Der Wundertrainer

12. Dezember 2019, Kevin Brühlmann

Fast hätte Christoph das eitle Fussballgeschäft ausgetrickst und wäre Togos Nationaltrainer geworden. Aus dem Leben eines Glücksjägers.

Gell, sagt Christoph, du hasch nix finde könne über mich.

Nein.

Auch nicht des Alter, gell.

Nein, nichts, gar nichts.

Christoph lacht zufrieden, seine Locken wackeln. Die Farbe der Haare ist alterslos, ein Weissblond der Ungenauigkeit. Er könnte 45 oder auch 60 Jahre alt sein. In seinem gemütlichen badischen Dialekt besteht er darauf, dass sein Alter weiterhin geheim bleibt.

Es ist ein früher Abend Anfang Oktober, Christoph steht beim Sportplatz des FC Thayngen. Vor Kurzem hat er die zweite Mannschaft des Dorfvereins übernommen, die in der zweitschlechtesten Schweizer Liga spielt, der 4. Liga. Er hat sich eine gefütterte Trainingsjacke, die bis zu den Knien reicht, übergezogen; ein Adidas-Modell aus den Neunzigerjahren, als man dachte, Sportkleider müssten die Grösse eines Zelts haben.
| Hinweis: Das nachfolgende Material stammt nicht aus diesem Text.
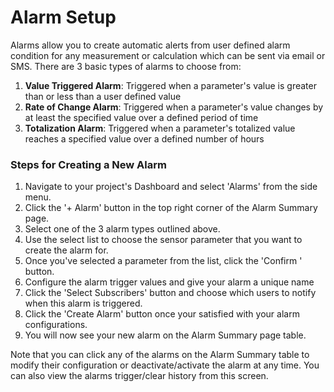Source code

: # Alarm Setup

Alarms allow you to create automatic alerts from user defined alarm condition for any measurement or calculation which can be sent via email or SMS. There are 3 basic types of alarms to choose from:

1.  **Value Triggered Alarm**: Triggered when a parameter's value is greater than or less than a user defined value
2.  **Rate of Change Alarm**: Triggered when a parameter's value changes by at least the specified value over a defined period of time
3.  **Totalization Alarm**: Triggered when a parameter's totalized value reaches a specified value over a defined number of hours

### Steps for Creating a New Alarm

1.  Navigate to your project's Dashboard and select 'Alarms' from the side menu.
2.  Click the '+ Alarm' button in the top right corner of the Alarm Summary page.
3.  Select one of the 3 alarm types outlined above.
4.  Use the select list to choose the sensor parameter that you want to create the alarm for.
5.  Once you've selected a parameter from the list, click the 'Confirm <parameter name>' button.
6.  Configure the alarm trigger values and give your alarm a unique name
7.  Click the 'Select Subscribers' button and choose which users to notify when this alarm is triggered.
8.  Click the 'Create Alarm' button once your satisfied with your alarm configurations.
9.  You will now see your new alarm on the Alarm Summary page table.

Note that you can click any of the alarms on the Alarm Summary table to modify their configuration or deactivate/activate the alarm at any time. You can also view the alarms trigger/clear history from this screen.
Christoph stellt auch klar, dass man sich glücklich schätzen könne, ihn zu treffen. Normalerweise hätte er zuerst nach der Gage gefragt, es gebe halt nichts gratis auf der Welt, doch er wolle einem jungen Reporter helfen.

Er setzt sich auf eine Bank am Rand des Spielfelds und beginnt von seinem wunderlichen Leben zu erzählen. Aufgewachsen in der Nähe von Bad Säckingen, wenige Kilometer von der Schweizer Grenze entfernt, sei er erst in die Jugendabteilung des FC Basel, dann zum FSV Frankfurt gewechselt. «Mein Spitzname früher war Diego – nach Diego Maradona.»

Einige Tage nach dem Gespräch schickt Christoph eine Art Lebenslauf mit dreissig Seiten Umfang. Darin sein Geburtsjahr: 1966.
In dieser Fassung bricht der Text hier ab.